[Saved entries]

☆ ☆ ☆

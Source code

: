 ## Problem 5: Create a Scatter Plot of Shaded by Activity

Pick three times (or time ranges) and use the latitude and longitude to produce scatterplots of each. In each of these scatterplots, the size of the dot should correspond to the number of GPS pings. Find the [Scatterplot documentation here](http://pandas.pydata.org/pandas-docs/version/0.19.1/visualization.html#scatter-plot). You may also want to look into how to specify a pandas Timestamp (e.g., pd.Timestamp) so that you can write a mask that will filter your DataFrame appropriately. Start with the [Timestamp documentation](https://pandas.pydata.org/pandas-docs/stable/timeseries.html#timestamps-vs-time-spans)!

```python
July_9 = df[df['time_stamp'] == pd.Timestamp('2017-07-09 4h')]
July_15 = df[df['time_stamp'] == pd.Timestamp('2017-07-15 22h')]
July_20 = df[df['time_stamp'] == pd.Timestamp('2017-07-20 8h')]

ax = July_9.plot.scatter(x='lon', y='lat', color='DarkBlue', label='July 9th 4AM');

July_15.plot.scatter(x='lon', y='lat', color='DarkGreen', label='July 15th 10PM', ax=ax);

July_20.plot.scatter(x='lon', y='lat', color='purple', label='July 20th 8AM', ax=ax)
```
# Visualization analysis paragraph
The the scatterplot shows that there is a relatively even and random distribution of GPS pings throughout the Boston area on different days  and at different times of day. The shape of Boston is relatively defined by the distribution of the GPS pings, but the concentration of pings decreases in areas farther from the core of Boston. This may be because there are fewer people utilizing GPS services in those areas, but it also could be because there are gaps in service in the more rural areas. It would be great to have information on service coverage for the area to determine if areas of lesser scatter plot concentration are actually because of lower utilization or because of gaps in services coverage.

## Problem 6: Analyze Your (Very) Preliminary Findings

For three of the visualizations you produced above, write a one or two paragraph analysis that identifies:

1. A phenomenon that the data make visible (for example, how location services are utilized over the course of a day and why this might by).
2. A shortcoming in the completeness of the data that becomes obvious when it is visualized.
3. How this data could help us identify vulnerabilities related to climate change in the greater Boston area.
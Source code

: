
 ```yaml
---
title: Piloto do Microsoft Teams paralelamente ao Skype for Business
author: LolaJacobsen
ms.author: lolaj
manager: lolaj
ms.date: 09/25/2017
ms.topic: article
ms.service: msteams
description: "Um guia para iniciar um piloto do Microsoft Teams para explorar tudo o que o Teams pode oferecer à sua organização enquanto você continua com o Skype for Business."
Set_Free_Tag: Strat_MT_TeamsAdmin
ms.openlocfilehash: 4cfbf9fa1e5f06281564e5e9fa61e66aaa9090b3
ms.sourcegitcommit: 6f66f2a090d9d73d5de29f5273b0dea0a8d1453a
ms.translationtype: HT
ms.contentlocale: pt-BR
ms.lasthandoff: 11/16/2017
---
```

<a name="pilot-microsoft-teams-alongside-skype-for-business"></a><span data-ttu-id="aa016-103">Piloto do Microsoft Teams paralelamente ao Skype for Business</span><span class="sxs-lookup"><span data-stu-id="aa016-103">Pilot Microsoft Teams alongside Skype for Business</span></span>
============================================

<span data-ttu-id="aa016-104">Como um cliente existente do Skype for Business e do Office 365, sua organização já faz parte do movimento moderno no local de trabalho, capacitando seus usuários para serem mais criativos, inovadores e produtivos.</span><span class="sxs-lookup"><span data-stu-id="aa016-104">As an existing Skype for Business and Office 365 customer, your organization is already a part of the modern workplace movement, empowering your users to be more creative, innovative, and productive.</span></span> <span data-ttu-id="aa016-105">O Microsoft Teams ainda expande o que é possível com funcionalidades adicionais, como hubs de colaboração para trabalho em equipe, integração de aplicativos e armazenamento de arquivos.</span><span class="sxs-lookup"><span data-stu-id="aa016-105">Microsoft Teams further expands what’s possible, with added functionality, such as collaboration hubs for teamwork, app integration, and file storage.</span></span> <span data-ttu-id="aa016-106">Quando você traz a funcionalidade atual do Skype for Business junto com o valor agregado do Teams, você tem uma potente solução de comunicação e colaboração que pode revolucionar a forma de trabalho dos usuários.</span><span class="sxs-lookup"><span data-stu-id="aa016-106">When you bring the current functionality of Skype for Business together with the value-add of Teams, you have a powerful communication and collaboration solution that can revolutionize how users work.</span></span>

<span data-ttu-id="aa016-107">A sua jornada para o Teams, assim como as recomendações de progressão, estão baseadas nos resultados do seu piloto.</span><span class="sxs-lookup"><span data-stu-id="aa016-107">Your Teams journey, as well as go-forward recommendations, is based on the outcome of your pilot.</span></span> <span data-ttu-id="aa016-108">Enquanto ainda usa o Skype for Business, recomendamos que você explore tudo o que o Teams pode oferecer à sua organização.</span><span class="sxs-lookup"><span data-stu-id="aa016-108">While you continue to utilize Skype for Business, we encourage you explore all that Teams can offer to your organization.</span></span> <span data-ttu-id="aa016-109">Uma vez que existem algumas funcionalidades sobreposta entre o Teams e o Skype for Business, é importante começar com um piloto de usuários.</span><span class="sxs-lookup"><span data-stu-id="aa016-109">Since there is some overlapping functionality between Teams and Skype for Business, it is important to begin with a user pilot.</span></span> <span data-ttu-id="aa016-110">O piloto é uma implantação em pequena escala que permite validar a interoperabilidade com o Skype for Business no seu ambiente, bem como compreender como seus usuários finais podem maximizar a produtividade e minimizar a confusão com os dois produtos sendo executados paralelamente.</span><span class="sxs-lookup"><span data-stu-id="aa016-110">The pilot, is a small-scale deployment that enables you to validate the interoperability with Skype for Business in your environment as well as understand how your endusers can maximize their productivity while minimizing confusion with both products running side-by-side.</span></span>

☆ ☆ ☆

Where a line above holds the string "analysis", copy that line.

# Visualization analysis paragraph
For three of the visualizations you produced above, write a one or two paragraph analysis that identifies:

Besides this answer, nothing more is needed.